Greif, Inc., a global leader in industrial packaging products and services headquartered in Delaware, today announced second quarter 2021 results.
Second Quarter Financial Highlights include (all results compared to the second quarter of 2020 unless otherwise noted):
Net income of $149.8 million or $2.51 per diluted Class A share increased compared to net income of $11.4 million or $0.19 per diluted Class A share. Net income, excluding the impact of adjustments(2), of $67.3 million or $1.13 per diluted Class A share increased compared to net income, excluding the impact of adjustments, of $56.5 million or $0.95 per diluted Class A share. Adjusted EBITDA(3) decreased by $4.7 million to $176.6 million.
Net cash provided by operating activities increased by $52.5 million to a source of $152.3 million. Adjusted free cash flow(4) increased by $47.7 million to a source of $126.7 million.
Total debt decreased by $368.9 million to $2,313.4 million. Net debt(5) decreased by $406.9 million to $2,203.0 million and decreased by $235.0 million sequentially from the first quarter of 2021. The Company’s leverage ratio(6) decreased to 3.2x compared to 3.6x.
Strategic Actions and Announcements
Completed the sale of approximately 69,200 acres of timberlands in southwest Alabama to Weyerhaeuser Company (NYSE: WY) for approximately $149.0 million in cash.
Achieved record Intermediate Bulk Container (IBC) volume, reflecting strong market demand.
Reintroduced annual guidance given better visibility into the remainder of the fiscal year and continued confidence in the improving fundamentals of our business.
Published Greif’s 12th consecutive sustainability report highlighting the Company’s commitments to environmental, social and governance (ESG) principles and key metrics. Also announced a new science-aligned goal to reduce the Company’s Scope 1 and 2 greenhouse gas emissions by 28% by 2030, versus a 2019 baseline.

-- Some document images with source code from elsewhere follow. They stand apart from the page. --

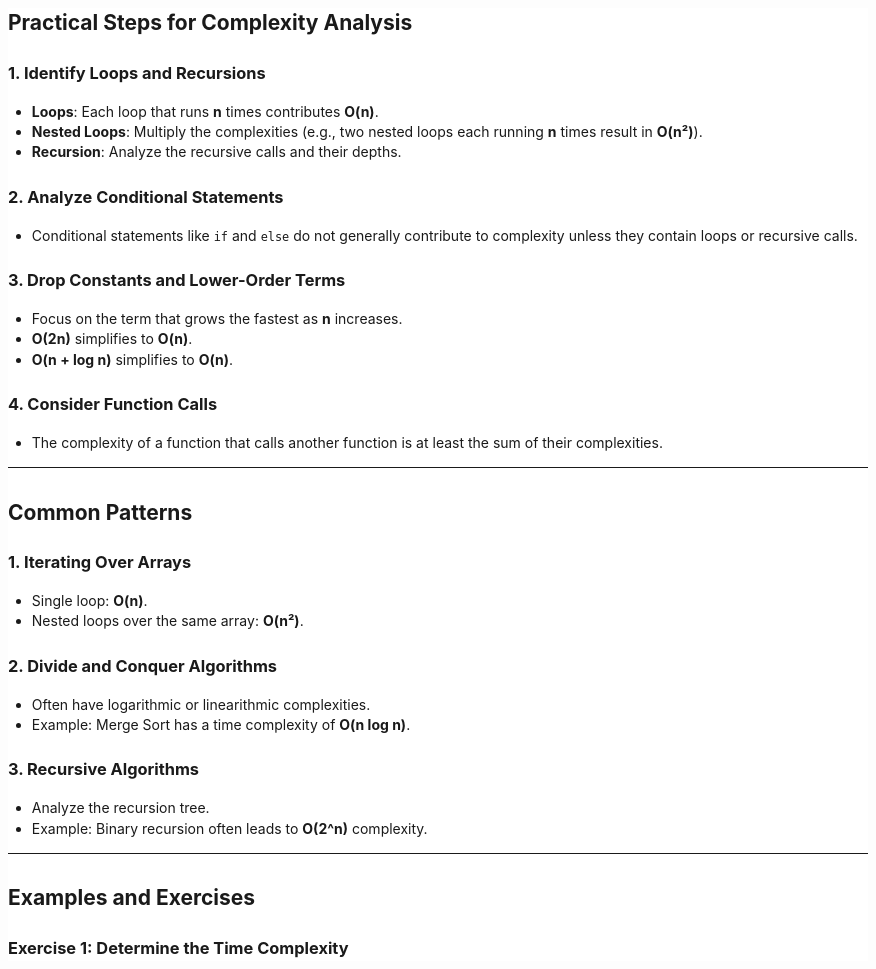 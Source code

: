 
## **Practical Steps for Complexity Analysis**

### **1. Identify Loops and Recursions**

- **Loops**: Each loop that runs **n** times contributes **O(n)**.
- **Nested Loops**: Multiply the complexities (e.g., two nested loops each running **n** times result in **O(n²)**).
- **Recursion**: Analyze the recursive calls and their depths.

### **2. Analyze Conditional Statements**

- Conditional statements like `if` and `else` do not generally contribute to complexity unless they contain loops or recursive calls.

### **3. Drop Constants and Lower-Order Terms**

- Focus on the term that grows the fastest as **n** increases.
- **O(2n)** simplifies to **O(n)**.
- **O(n + log n)** simplifies to **O(n)**.

### **4. Consider Function Calls**

- The complexity of a function that calls another function is at least the sum of their complexities.

---

## **Common Patterns**

### **1. Iterating Over Arrays**

- Single loop: **O(n)**.
- Nested loops over the same array: **O(n²)**.

### **2. Divide and Conquer Algorithms**

- Often have logarithmic or linearithmic complexities.
- Example: Merge Sort has a time complexity of **O(n log n)**.

### **3. Recursive Algorithms**

- Analyze the recursion tree.
- Example: Binary recursion often leads to **O(2^n)** complexity.

---

## **Examples and Exercises**

### **Exercise 1: Determine the Time Complexity**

“Greif delivered a strong second quarter, with solid results across the company and meaningful progress against our strategy,” said Pete Watson, Greif’s President and Chief Executive Officer. “In addition to strong underlying business performance that drove improved earnings and free cash flow, we enhanced colleague engagement and customer service levels, advanced our commitment to sustainability and achieved a notable reduction in our leverage. With improved visibility into customer demand patterns, we are reintroducing annual guidance for fiscal 2021 and are well positioned to benefit from a growing global economy.”